Recent data reveal several novel thalassemia mutations that have been identified within the Javanese population. The alleles are IVS-1-2 (T > C), Cd40 (-G), CAP +1 (A > C), Cd123/124/125 (-ACCCCACC) [12], and also Cd60 (GTG > GAG) [17]. The first alleles mentioned are those found in individuals of African descent in the Americas [18]. In the case of allele IVS-1-2 (T > C), the first report on the Indonesian population was proposed in a previous study in the multiethnic population of Jakarta [9]. Cd40 (-G), as quoted from the globin server, is an allele that is identified in the regions of Japan and Korea [19], while CAP + 1 (A > C) is the beta+ allele with the most reports on ethnicity in Singapore [20]. The latter allele, Cd123/124/125 (-ACCCCACC), was a mutant allele first discovered in northern Thailand [21], while Cd60 was first reported in Cagliari, Italia. The absence of a history of blood relations or regional origin of the three generations connected to the initial discovery of the mutant indicates that the mutant found was likely a spontaneous mutation. Even so, it does not rule out the possibility of gene flow from previous ancestors.

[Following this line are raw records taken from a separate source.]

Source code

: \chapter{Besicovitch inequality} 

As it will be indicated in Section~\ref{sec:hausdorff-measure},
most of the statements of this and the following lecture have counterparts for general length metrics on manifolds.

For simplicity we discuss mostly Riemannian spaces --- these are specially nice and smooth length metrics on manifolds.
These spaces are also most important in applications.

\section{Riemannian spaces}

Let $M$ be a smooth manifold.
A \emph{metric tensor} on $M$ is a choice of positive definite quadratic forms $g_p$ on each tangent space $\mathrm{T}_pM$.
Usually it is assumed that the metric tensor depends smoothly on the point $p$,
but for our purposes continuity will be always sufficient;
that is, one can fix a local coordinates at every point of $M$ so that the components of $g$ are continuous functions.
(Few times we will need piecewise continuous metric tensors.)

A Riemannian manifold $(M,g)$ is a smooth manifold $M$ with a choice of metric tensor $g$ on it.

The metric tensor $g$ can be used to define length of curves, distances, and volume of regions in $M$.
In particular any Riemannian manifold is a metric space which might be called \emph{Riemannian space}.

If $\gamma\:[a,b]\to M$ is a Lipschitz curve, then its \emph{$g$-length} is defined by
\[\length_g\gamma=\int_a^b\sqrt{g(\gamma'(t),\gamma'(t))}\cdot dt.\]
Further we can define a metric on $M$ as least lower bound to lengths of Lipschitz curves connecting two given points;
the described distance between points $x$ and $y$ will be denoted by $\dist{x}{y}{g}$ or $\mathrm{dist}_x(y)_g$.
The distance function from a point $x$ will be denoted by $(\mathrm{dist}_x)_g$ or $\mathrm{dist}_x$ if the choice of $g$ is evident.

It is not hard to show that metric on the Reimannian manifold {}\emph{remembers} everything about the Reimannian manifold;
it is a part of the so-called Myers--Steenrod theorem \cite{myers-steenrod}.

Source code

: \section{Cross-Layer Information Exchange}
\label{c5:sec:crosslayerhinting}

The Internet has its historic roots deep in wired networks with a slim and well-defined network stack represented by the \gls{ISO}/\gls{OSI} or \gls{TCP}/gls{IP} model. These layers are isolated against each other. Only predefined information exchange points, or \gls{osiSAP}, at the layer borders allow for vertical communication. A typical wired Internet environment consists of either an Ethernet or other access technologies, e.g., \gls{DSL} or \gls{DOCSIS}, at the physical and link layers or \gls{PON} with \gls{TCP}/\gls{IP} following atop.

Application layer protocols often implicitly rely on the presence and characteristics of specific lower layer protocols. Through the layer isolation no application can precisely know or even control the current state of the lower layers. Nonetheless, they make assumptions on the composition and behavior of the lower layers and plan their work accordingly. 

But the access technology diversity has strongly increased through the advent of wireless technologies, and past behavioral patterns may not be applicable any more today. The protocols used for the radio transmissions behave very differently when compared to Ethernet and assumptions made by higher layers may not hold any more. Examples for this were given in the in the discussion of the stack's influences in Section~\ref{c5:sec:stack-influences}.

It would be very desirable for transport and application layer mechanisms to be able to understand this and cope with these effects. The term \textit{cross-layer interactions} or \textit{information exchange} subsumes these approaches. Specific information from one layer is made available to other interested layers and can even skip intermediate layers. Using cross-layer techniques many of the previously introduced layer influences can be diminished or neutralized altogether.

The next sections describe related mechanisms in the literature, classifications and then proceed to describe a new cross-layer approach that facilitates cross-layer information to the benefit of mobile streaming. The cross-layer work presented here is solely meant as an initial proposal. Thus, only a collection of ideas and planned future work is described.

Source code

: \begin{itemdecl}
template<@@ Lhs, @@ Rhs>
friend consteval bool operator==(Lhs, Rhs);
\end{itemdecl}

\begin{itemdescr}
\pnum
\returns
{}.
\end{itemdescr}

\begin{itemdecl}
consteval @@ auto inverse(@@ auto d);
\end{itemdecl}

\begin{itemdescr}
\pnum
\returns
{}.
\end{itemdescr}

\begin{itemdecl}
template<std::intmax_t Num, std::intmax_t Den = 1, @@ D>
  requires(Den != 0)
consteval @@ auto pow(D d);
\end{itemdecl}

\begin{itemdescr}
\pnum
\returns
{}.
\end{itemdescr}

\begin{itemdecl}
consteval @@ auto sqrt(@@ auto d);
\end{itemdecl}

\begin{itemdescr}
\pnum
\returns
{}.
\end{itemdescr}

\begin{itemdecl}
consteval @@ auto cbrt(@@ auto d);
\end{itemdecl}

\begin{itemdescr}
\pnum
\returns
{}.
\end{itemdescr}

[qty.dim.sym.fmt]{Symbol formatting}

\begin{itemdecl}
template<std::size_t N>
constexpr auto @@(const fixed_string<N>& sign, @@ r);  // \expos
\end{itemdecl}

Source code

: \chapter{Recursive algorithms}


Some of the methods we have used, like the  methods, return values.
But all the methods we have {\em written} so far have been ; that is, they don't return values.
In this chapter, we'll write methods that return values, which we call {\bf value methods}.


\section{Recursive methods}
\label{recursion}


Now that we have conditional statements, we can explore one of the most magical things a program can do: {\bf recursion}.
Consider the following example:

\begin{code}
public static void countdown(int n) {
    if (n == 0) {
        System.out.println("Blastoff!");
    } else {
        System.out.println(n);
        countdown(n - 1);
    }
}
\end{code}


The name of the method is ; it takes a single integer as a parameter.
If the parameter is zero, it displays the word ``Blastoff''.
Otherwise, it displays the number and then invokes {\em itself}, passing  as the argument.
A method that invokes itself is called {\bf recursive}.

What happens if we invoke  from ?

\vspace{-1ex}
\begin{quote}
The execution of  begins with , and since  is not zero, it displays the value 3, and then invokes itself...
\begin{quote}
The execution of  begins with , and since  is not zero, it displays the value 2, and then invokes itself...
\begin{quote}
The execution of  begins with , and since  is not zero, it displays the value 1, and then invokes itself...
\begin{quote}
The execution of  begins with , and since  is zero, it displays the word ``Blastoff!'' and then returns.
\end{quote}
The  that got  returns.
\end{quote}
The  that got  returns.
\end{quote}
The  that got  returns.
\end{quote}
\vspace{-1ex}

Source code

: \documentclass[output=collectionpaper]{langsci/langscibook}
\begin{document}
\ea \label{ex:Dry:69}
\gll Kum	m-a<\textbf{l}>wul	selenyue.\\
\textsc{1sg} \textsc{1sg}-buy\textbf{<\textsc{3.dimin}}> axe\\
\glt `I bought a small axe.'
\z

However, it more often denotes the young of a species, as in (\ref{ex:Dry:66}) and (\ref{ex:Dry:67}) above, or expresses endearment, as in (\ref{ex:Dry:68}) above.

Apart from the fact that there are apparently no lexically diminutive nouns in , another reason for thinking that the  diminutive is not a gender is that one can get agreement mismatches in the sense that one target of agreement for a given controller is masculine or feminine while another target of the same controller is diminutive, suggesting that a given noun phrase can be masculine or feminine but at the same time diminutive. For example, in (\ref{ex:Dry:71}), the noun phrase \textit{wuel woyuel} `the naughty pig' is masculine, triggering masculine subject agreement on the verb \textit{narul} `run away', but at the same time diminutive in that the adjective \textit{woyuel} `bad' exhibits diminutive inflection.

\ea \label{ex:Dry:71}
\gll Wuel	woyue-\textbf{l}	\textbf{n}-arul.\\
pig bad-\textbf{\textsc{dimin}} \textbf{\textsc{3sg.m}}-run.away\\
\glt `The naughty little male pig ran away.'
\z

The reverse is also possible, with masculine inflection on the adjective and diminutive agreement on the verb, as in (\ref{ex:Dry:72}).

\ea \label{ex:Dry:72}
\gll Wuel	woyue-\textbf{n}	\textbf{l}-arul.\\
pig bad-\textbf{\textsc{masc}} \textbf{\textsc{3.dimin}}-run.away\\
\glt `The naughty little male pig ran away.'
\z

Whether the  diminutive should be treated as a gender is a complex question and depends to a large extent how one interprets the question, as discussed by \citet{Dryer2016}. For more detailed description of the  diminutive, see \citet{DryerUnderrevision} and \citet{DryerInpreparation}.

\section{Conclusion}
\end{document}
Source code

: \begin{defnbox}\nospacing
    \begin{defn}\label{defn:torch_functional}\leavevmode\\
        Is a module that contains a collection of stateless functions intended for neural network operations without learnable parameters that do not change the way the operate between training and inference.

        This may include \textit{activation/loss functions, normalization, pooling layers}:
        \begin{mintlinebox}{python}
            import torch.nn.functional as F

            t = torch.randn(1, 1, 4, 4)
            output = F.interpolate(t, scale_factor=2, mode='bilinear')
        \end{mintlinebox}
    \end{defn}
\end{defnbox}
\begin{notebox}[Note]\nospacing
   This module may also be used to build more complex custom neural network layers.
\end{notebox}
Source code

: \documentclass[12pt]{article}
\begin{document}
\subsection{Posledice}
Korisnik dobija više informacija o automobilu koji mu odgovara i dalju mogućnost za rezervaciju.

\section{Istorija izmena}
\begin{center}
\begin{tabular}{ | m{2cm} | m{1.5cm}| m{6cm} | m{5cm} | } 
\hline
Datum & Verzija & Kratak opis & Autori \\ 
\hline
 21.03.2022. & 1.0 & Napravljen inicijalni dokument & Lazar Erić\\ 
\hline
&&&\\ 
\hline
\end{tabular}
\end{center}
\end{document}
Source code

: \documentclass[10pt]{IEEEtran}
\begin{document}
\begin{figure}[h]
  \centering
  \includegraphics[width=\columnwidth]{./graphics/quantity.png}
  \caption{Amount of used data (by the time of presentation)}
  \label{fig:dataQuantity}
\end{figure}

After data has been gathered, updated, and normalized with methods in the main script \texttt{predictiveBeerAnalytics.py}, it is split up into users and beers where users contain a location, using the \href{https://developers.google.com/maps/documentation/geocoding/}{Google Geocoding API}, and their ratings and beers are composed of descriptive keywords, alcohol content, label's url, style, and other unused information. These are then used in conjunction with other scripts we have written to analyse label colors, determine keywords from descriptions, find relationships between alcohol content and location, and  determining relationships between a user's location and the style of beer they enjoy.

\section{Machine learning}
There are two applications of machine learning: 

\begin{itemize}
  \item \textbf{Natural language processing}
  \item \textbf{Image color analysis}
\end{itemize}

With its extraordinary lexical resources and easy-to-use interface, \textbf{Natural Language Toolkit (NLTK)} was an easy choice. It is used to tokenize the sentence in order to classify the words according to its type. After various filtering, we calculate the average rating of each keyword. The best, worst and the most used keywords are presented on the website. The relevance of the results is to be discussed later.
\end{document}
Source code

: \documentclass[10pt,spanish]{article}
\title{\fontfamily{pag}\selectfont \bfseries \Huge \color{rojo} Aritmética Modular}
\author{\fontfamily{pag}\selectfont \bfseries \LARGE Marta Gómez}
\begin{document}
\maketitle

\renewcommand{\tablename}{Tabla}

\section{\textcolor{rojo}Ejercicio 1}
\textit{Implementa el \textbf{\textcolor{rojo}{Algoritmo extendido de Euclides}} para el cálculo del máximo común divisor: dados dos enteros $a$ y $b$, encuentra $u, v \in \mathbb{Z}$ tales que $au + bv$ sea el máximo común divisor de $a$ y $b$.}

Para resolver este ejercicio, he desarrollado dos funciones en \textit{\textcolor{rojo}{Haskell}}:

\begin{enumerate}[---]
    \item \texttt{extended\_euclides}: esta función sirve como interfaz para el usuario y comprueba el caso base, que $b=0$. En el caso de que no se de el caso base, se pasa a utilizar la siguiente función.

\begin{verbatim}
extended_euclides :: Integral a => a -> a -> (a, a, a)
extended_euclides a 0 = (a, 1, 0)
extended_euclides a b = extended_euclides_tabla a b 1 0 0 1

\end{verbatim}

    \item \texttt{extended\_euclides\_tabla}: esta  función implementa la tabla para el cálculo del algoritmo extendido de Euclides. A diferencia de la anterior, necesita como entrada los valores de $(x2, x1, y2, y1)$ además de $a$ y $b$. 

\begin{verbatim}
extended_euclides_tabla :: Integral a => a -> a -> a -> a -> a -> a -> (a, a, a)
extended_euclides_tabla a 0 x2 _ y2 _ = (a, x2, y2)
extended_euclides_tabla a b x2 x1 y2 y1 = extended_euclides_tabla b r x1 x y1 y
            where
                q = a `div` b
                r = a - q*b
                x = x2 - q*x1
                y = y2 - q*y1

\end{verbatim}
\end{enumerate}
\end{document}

3.2. Migration Perspective

With such complexity in its population history, it is expected that the genetic architecture of Indonesian populations is diverse. As the population movement from the Philippines happened in the east, a different but reciprocally connected event also happened in the west. The western part of Indonesia is known to possess a different genetic architecture due to the multiple interactions between Austronesian immigrants from the eastern route and the mainland Asian taking place not just once, but more often than that. Other factors adding to the complexity of the genetic admixture in western Indonesia was due to the genetic interaction with the South Asian population, and also due to particular demographic events [22].
The gene flow in Indonesia is a long process, in line with the journey of human migration in the world. Based on the evidence of historical relics in the form of agricultural techniques, culture, and language, the Indonesian population is incorporated into the Austronesian sphere. The migration of the Austronesian peoples is believed to have originated in the Formosa Islands (Taiwan), which later spread through two main routes. The eastern route begins from the movement to the Philippines, then descends to Sulawesi, and continues to spread to Java and the eastern Indonesian island to further continue to Micronesia and Polynesia [6]. This trace was confirmed by genomic findings with the discovery of β thalassemia alleles that followed this wave of migration. The Filipino deletion allele (β0), which is widely found in the Philippine population, is also found in the people of Borneo [23], Sulawesi, and in small numbers also found in the population of Jakarta [24]. Alleles Cd123/124/125 (-ACCCCACC) and CAP + 1 (A > C), which were first found in northern Thailand and Singapore [25], appear to follow the population migration to Indonesia via the western route.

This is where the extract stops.